Très peu d'expertes, encore moins d'invitées politiques... Le CSA alerte sur le manque de femmes dans l'audiovisuel

Le gendarme de l'audiovisuel a publié son enquête annuelle sur la présence des femmes à la télévision et à la radio. Franceinfo vous résume ces inégalités en trois points. 

Anne-Sophie Lapix, le 14 septembre 2017, sur le plateau du \"20 heures\" de France 2. 
Anne-Sophie Lapix, le 14 septembre 2017, sur le plateau du "20 heures" de France 2.  (JACQUES DEMARTHON / AFP)

Au début de l'année, elles ont dénoncé la "confiscation des postes d'encadrement par les hommes" au sein de leurs rédactions. Insufflé par les femmes journalistes du Parisien, le mouvement de grogne a gagné les rédactions de L'Obs, La Provence puis Ouest-France.

Mais la presse écrite et numérique n'est pas la seule à être touchée par de profondes inégalités. Depuis plusieurs années, le CSA se penche sur la place des femmes sur les plateaux de télévision et au sein des antennes de radio. Le gendarme de l'audiovisuel a publié son enquête annuelle sur la question, mardi 6 mars. En voici les principaux points.

Les femmes sont plus nombreuses à l'antenne, mais restent minoritaires

D'après les données collectées par le gendarme de l'audiovisuel, 40% des personnes présentes à l'antenne – télé et radio confondues – en 2017 étaient des femmes. Ce qui représente deux points de plus qu'en 2016. Le calcul du CSA concerne toutes les chaînes de la TNT et les principales radios nationales. Il prend évidemment en compte les présentateurs et les journalistes, mais aussi les "experts", les invités politiques ainsi que les autres intervenants. 

Les présentatrices sont même majoritaires (52%), si l'on se concentre sur les 13 chaînes de télévision généralistes (les cinq chaînes métropolitaines de France Télévisions, TF1, Canal+, M6, C8, TMC, NT1, NRJ 12 et Paris Première). "Ces bons résultats s’expliquent notamment par un fort taux de présentatrices sur les chaînes de télévision généralistes publiques (63%)", précise le CSA. En revanche, les femmes sont largement minoritaires (31%) à la présentation dans les trois chaînes privées historiques (TF1, Canal+ et M6). 

Par rapport à la télévision, la radio reste une mauvaise élève. Les femmes ne représentent que 38% des personnes à l'antenne à la radio, contre 42% pour la télévision.

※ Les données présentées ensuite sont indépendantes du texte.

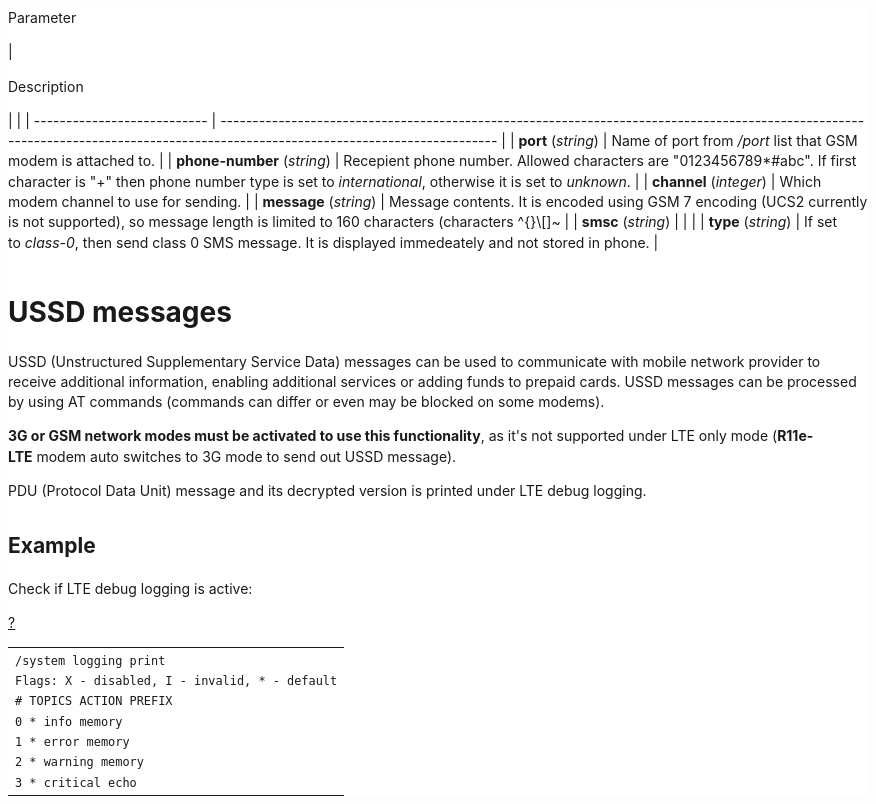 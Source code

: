 Parameter

 | 

Description

 |                             |
 | --------------------------- | -------------------------------------------------------------------------------------------------------------------------------------------------------------------------------- |
 | **port** (_string_)         | Name of port from _/port_ list that GSM modem is attached to.                                                                                                                    |
 | **phone-number** (_string_) | Recepient phone number. Allowed characters are "0123456789\*#abc". If first character is "+" then phone number type is set to _international_, otherwise it is set to _unknown_. |
 | **channel** (_integer_)     | Which modem channel to use for sending.                                                                                                                                          |
 | **message** (_string_)      | Message contents. It is encoded using GSM 7 encoding (UCS2 currently is not supported), so message length is limited to 160 characters (characters ^{}\\\[\]~                    |
 | **smsc** (_string_)         |
 |                             |
 | **type** (_string_)         | If set to _class-0_, then send class 0 SMS message. It is displayed immedeately and not stored in phone.                                                                         |

# USSD messages

USSD (Unstructured Supplementary Service Data) messages can be used to communicate with mobile network provider to receive additional information, enabling additional services or adding funds to prepaid cards. USSD messages can be processed by using AT commands (commands can differ or even may be blocked on some modems).

**3G or GSM network modes must be activated to use this functionality**, as it's not supported under LTE only mode (**R11e-LTE** modem auto switches to 3G mode to send out USSD message).

PDU (Protocol Data Unit) message and its decrypted version is printed under LTE debug logging.

## **Example**

Check if LTE debug logging is active:

[?](https://help.mikrotik.com/docs/display/ROS/SMS#)

<table border="0" cellpadding="0" cellspacing="0"><tbody><tr><td class="code"><div class="container" title="Hint: double-click to select code"><div class="line number1 index0 alt2" data-bidi-marker="true"><code class="ros constants">/system logging </code><code class="ros plain">print</code></div><div class="line number2 index1 alt1" data-bidi-marker="true"><code class="ros plain">Flags</code><code class="ros constants">: X - disabled, I - invalid, * - default</code></div><div class="line number3 index2 alt2" data-bidi-marker="true"><code class="ros comments"># TOPICS ACTION PREFIX</code></div><div class="line number4 index3 alt1" data-bidi-marker="true"><code class="ros plain">0 * </code><code class="ros functions">info </code><code class="ros plain">memory</code></div><div class="line number5 index4 alt2" data-bidi-marker="true"><code class="ros plain">1 * </code><code class="ros functions">error </code><code class="ros plain">memory</code></div><div class="line number6 index5 alt1" data-bidi-marker="true"><code class="ros plain">2 * </code><code class="ros functions">warning </code><code class="ros plain">memory</code></div><div class="line number7 index6 alt2" data-bidi-marker="true"><code class="ros plain">3 * </code><code class="ros functions">critical </code><code class="ros plain">echo</code></div></div></td></tr></tbody></table>
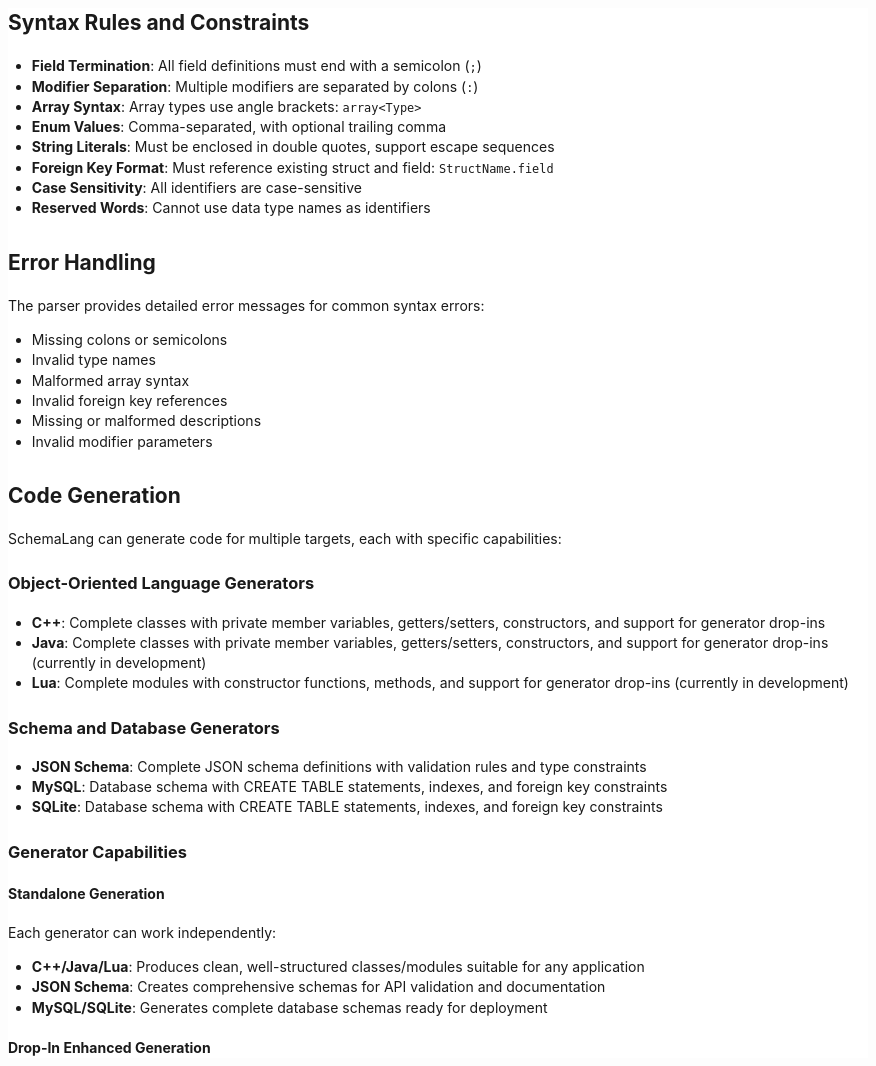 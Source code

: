 ## Syntax Rules and Constraints

- **Field Termination**: All field definitions must end with a semicolon (`;`)
- **Modifier Separation**: Multiple modifiers are separated by colons (`:`)
- **Array Syntax**: Array types use angle brackets: `array<Type>`
- **Enum Values**: Comma-separated, with optional trailing comma
- **String Literals**: Must be enclosed in double quotes, support escape sequences
- **Foreign Key Format**: Must reference existing struct and field: `StructName.field`
- **Case Sensitivity**: All identifiers are case-sensitive
- **Reserved Words**: Cannot use data type names as identifiers

## Error Handling

The parser provides detailed error messages for common syntax errors:
- Missing colons or semicolons
- Invalid type names
- Malformed array syntax
- Invalid foreign key references
- Missing or malformed descriptions
- Invalid modifier parameters

## Code Generation

SchemaLang can generate code for multiple targets, each with specific capabilities:

### Object-Oriented Language Generators

- **C++**: Complete classes with private member variables, getters/setters, constructors, and support for generator drop-ins
- **Java**: Complete classes with private member variables, getters/setters, constructors, and support for generator drop-ins (currently in development)
- **Lua**: Complete modules with constructor functions, methods, and support for generator drop-ins (currently in development)

### Schema and Database Generators

- **JSON Schema**: Complete JSON schema definitions with validation rules and type constraints
- **MySQL**: Database schema with CREATE TABLE statements, indexes, and foreign key constraints
- **SQLite**: Database schema with CREATE TABLE statements, indexes, and foreign key constraints

### Generator Capabilities

#### Standalone Generation

Each generator can work independently:

- **C++/Java/Lua**: Produces clean, well-structured classes/modules suitable for any application
- **JSON Schema**: Creates comprehensive schemas for API validation and documentation
- **MySQL/SQLite**: Generates complete database schemas ready for deployment

#### Drop-In Enhanced Generation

Les femmes sont toujours peu présentes aux heures de grande écoute

S'il y a bien une progression vers une égalité entre les hommes et les femmes à l'antenne, il ne faut pas se réjouir trop vite. Lorsque l'on s'intéresse à la présence des femmes lors des heures de forte audience, on se rend compte qu'elles restent largement sous-représentées. Ainsi, à la télévision, seulement 29% des personnes à l'antenne entre 18 et 20 heures sont des femmes. 

Lorsque l'on se concentre sur la tranche entre 21 et 23 heures, la proportion de femmes a même baissé par rapport à 2016. Elles représentent aujourd'hui 29% des visages, contre 33% l'année dernière. 

A ces heures de grande écoute, seule la radio a considérablement évolué. Les femmes représentent, en 2017, 44% des personnes à l'antenne pendant les matinales. C'est une progression de neuf points par rapport à 2016. 

Les expertes ou les invitées politiques restent rares

Les chaînes de télévision et les stations de radio ont travaillé leur image. Mais un problème demeure : très peu d'expertes sont invitées pour intervenir sur les plateaux ou pour s'exprimer aux micros. Elles ne représentent que 35% des personnes invitées en cette qualité.

C'est pire encore pour les femmes politiques. Parmi les invités politiques, 27% sont des femmes. Le CSA note même un recul de cinq points en la matière par rapport à l'année 2016. Ce recul est d'autant plus "préocuppant", selon le CSA, que l’Assemblée nationale a été particulièrement renouvelée et féminisée après les élections législatives de juin 2017.